Литта сделал знак людям выйти и, решительно не понимая появления у себя в доме зубовского секретаря с полицейскими, обратился к нему с вопросом:
– Что же вам угодно?
Грибовский подал ему бумагу, добавив:
– А вот, не угодно ли прочесть…
В бумаге стояло, что полковнику Грибовскому поручается потребовать у графа Литты письма баронессы Канних, а буде он воспротивится тому, то произвести обыск и отобрать письма.
– Что за вздор! – не удержался Литта. – Какие тут письма? У меня нет никаких. Правда, были какие-то записки, и если я найду их, то отдам, пожалуй.
– Кому как! – ответил Грибовский. – Для вас, может быть, вздор, а для баронессы это очень важно.
Литта отлично понял, что это был только предлог, очень грубый, чтобы покопаться в его бумагах и отыскать в них что-нибудь подходящее для обвинения более серьезного. Зубов сказался в этом весь. Видимо, он не церемонился с Литтой, потерявшим всякое значение при дворе.

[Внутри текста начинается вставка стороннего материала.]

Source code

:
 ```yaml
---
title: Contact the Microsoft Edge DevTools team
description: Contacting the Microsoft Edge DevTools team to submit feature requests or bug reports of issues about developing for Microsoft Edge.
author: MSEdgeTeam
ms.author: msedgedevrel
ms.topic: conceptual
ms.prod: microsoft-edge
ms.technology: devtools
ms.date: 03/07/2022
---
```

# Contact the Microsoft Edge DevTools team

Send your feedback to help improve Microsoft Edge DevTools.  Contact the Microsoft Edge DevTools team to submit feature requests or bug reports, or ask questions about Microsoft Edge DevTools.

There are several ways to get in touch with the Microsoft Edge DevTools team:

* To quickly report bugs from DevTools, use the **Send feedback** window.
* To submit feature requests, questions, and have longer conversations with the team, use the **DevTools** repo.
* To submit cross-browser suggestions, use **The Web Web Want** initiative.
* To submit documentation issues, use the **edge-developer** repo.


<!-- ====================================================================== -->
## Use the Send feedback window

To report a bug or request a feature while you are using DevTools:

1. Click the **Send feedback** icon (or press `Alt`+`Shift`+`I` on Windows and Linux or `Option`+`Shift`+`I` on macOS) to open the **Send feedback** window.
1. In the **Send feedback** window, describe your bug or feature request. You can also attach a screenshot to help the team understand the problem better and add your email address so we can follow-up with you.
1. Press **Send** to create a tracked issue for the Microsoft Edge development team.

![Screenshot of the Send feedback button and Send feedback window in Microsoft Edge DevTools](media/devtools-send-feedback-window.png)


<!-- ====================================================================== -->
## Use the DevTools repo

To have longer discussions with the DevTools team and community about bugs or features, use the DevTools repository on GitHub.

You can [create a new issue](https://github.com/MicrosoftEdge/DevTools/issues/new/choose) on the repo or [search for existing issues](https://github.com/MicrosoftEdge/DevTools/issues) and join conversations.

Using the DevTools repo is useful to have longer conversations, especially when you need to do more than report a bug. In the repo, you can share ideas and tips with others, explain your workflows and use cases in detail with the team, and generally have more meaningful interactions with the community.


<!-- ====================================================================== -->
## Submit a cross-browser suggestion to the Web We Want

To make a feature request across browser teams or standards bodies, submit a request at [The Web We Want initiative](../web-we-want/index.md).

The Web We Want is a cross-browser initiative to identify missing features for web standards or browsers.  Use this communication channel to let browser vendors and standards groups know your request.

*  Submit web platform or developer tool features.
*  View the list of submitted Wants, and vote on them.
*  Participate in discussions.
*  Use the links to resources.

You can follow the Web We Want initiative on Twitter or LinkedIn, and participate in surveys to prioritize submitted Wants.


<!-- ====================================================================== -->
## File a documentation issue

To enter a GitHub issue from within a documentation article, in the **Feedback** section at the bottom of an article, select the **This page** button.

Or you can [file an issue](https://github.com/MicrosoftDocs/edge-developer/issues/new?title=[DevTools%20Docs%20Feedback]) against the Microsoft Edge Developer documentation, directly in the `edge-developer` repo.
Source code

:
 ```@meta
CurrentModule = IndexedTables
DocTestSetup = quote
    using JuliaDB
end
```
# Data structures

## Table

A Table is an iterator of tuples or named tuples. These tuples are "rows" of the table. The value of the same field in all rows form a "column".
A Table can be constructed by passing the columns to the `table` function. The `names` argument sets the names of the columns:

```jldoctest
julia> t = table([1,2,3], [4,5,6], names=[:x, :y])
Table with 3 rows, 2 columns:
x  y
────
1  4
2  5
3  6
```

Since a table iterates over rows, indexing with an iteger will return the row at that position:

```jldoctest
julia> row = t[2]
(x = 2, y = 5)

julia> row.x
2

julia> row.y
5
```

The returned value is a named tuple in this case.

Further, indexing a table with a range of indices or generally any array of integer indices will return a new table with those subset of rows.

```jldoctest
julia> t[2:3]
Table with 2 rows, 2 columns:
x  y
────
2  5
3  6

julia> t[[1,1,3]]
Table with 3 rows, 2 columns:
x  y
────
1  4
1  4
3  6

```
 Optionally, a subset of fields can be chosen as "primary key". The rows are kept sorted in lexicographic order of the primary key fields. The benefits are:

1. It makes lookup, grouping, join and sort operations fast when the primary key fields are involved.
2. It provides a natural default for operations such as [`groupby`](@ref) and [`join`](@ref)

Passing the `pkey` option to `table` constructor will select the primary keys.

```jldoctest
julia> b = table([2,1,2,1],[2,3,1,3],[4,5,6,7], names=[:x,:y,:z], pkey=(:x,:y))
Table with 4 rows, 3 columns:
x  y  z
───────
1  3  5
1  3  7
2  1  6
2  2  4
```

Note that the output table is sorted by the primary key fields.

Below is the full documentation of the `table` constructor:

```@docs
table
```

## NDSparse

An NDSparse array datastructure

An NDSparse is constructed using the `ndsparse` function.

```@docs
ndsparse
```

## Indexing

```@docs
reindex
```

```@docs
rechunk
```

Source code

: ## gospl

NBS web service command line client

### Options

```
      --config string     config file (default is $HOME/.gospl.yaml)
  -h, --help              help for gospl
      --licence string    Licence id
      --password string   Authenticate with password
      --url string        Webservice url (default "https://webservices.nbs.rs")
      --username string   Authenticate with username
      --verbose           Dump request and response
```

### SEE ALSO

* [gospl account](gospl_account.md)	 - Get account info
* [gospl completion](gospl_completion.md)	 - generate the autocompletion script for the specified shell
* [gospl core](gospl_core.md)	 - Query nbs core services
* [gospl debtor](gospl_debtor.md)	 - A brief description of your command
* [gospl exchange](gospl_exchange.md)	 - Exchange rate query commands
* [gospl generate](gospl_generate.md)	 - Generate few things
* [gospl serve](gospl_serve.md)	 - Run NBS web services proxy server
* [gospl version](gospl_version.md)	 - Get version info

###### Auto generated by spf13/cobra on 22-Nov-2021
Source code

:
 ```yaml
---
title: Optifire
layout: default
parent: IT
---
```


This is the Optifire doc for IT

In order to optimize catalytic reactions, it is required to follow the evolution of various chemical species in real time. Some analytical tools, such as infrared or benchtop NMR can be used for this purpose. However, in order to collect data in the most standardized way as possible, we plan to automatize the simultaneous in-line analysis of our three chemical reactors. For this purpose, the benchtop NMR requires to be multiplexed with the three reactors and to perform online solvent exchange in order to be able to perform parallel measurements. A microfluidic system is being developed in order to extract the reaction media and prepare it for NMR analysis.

«Еще новая гадость!» – мелькнуло у графа, и он тотчас же спросил:
– Что ж, это по просьбе самой баронессы?
– Это я не могу вам изъяснить, – ответил Грибовский. – Я должен лишь получить от вас письма.
Литта отлично помнил, как, уезжая в Гатчину, сжег и уничтожил все лишние, ненужные бумажки, в число которых попали, разумеется, и те несколько записок баронессы Канних, какие были у него.